— Work to complete —
Each record should be given back exactly, with none missing.

— Extracted data —

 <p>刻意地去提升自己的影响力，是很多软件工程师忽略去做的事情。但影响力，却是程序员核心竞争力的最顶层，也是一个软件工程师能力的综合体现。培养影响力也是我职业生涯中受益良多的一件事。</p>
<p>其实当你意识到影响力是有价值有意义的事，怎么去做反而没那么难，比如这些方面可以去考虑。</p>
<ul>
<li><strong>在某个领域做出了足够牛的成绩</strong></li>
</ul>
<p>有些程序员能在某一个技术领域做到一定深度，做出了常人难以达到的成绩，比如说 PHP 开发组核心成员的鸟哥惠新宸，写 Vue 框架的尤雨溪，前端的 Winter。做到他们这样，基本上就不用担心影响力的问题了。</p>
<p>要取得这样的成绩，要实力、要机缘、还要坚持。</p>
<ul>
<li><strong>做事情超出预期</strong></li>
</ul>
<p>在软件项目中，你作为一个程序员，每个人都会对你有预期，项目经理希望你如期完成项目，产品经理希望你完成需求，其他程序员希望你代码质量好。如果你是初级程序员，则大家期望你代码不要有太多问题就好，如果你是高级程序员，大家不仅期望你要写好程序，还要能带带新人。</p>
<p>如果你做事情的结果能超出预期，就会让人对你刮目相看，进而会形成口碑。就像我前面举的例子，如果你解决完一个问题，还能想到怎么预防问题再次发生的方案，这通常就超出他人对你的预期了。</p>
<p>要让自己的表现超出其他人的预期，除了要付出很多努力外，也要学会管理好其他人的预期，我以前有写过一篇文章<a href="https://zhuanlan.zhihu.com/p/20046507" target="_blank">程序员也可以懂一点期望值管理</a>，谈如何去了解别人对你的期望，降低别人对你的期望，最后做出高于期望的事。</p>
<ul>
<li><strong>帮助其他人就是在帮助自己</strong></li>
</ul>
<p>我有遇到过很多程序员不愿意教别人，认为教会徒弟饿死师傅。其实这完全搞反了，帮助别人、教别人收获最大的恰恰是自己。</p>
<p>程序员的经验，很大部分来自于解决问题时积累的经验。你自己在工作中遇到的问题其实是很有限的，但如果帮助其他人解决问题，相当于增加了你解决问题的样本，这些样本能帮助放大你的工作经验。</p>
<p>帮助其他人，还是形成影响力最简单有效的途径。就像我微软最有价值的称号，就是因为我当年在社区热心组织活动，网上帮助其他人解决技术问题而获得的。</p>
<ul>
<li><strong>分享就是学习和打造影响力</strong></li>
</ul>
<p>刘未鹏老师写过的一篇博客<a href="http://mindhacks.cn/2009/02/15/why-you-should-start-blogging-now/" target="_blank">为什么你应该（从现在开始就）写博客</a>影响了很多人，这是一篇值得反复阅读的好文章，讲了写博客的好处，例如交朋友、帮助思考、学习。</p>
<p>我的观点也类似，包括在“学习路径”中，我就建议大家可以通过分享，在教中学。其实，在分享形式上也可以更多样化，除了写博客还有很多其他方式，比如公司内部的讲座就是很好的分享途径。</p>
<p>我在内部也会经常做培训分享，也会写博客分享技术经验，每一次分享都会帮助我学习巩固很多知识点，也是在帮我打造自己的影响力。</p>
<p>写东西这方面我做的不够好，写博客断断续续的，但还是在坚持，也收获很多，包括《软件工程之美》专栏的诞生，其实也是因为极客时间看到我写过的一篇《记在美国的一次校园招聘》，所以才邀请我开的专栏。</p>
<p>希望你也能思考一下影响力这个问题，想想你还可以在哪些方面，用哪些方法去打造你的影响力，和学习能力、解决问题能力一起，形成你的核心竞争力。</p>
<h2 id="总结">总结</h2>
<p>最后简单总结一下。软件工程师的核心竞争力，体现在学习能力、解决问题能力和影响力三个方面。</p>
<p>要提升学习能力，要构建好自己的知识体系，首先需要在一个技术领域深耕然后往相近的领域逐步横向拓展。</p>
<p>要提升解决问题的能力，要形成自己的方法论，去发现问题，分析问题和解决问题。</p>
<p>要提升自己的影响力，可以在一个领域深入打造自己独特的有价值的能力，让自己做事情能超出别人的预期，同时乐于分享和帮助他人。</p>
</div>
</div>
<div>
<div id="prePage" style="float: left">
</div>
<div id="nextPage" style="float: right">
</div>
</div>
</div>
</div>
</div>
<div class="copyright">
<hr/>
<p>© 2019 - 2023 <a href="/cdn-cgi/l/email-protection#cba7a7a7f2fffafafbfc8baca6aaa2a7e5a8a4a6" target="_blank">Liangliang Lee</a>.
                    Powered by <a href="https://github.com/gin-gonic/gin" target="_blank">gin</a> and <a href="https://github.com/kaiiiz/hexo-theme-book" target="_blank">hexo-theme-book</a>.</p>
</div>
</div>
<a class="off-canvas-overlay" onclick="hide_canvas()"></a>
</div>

— Completed exercise —
 <p>刻意地去提升自己的影响力，是很多软件工程师忽略去做的事情。但影响力，却是程序员核心竞争力的最顶层，也是一个软件工程师能力的综合体现。培养影响力也是我职业生涯中受益良多的一件事。</p>
<p>其实当你意识到影响力是有价值有意义的事，怎么去做反而没那么难，比如这些方面可以去考虑。</p>
<ul>
<li><strong>在某个领域做出了足够牛的成绩</strong></li>
</ul>
<p>有些程序员能在某一个技术领域做到一定深度，做出了常人难以达到的成绩，比如说 PHP 开发组核心成员的鸟哥惠新宸，写 Vue 框架的尤雨溪，前端的 Winter。做到他们这样，基本上就不用担心影响力的问题了。</p>
<p>要取得这样的成绩，要实力、要机缘、还要坚持。</p>
<ul>
<li><strong>做事情超出预期</strong></li>
</ul>
<p>在软件项目中，你作为一个程序员，每个人都会对你有预期，项目经理希望你如期完成项目，产品经理希望你完成需求，其他程序员希望你代码质量好。如果你是初级程序员，则大家期望你代码不要有太多问题就好，如果你是高级程序员，大家不仅期望你要写好程序，还要能带带新人。</p>
<p>如果你做事情的结果能超出预期，就会让人对你刮目相看，进而会形成口碑。就像我前面举的例子，如果你解决完一个问题，还能想到怎么预防问题再次发生的方案，这通常就超出他人对你的预期了。</p>
<p>要让自己的表现超出其他人的预期，除了要付出很多努力外，也要学会管理好其他人的预期，我以前有写过一篇文章<a href="https://zhuanlan.zhihu.com/p/20046507" target="_blank">程序员也可以懂一点期望值管理</a>，谈如何去了解别人对你的期望，降低别人对你的期望，最后做出高于期望的事。</p>
<ul>
<li><strong>帮助其他人就是在帮助自己</strong></li>
</ul>
<p>我有遇到过很多程序员不愿意教别人，认为教会徒弟饿死师傅。其实这完全搞反了，帮助别人、教别人收获最大的恰恰是自己。</p>
<p>程序员的经验，很大部分来自于解决问题时积累的经验。你自己在工作中遇到的问题其实是很有限的，但如果帮助其他人解决问题，相当于增加了你解决问题的样本，这些样本能帮助放大你的工作经验。</p>
<p>帮助其他人，还是形成影响力最简单有效的途径。就像我微软最有价值的称号，就是因为我当年在社区热心组织活动，网上帮助其他人解决技术问题而获得的。</p>
<ul>
<li><strong>分享就是学习和打造影响力</strong></li>
</ul>
<p>刘未鹏老师写过的一篇博客<a href="http://mindhacks.cn/2009/02/15/why-you-should-start-blogging-now/" target="_blank">为什么你应该（从现在开始就）写博客</a>影响了很多人，这是一篇值得反复阅读的好文章，讲了写博客的好处，例如交朋友、帮助思考、学习。</p>
<p>我的观点也类似，包括在“学习路径”中，我就建议大家可以通过分享，在教中学。其实，在分享形式上也可以更多样化，除了写博客还有很多其他方式，比如公司内部的讲座就是很好的分享途径。</p>
<p>我在内部也会经常做培训分享，也会写博客分享技术经验，每一次分享都会帮助我学习巩固很多知识点，也是在帮我打造自己的影响力。</p>
<p>写东西这方面我做的不够好，写博客断断续续的，但还是在坚持，也收获很多，包括《软件工程之美》专栏的诞生，其实也是因为极客时间看到我写过的一篇《记在美国的一次校园招聘》，所以才邀请我开的专栏。</p>
<p>希望你也能思考一下影响力这个问题，想想你还可以在哪些方面，用哪些方法去打造你的影响力，和学习能力、解决问题能力一起，形成你的核心竞争力。</p>
<h2 id="总结">总结</h2>
<p>最后简单总结一下。软件工程师的核心竞争力，体现在学习能力、解决问题能力和影响力三个方面。</p>
<p>要提升学习能力，要构建好自己的知识体系，首先需要在一个技术领域深耕然后往相近的领域逐步横向拓展。</p>
<p>要提升解决问题的能力，要形成自己的方法论，去发现问题，分析问题和解决问题。</p>
<p>要提升自己的影响力，可以在一个领域深入打造自己独特的有价值的能力，让自己做事情能超出别人的预期，同时乐于分享和帮助他人。</p>
</div>
</div>
<div>
<div id="prePage" style="float: left">
</div>
<div id="nextPage" style="float: right">
</div>
</div>
</div>
</div>
</div>
<div class="copyright">
<hr/>
<p>© 2019 - 2023 <a href="/cdn-cgi/l/email-protection#cba7a7a7f2fffafafbfc8baca6aaa2a7e5a8a4a6" target="_blank">Liangliang Lee</a>.
                    Powered by <a href="https://github.com/gin-gonic/gin" target="_blank">gin</a> and <a href="https://github.com/kaiiiz/hexo-theme-book" target="_blank">hexo-theme-book</a>.</p>
</div>
</div>
<a class="off-canvas-overlay" onclick="hide_canvas()"></a>
</div>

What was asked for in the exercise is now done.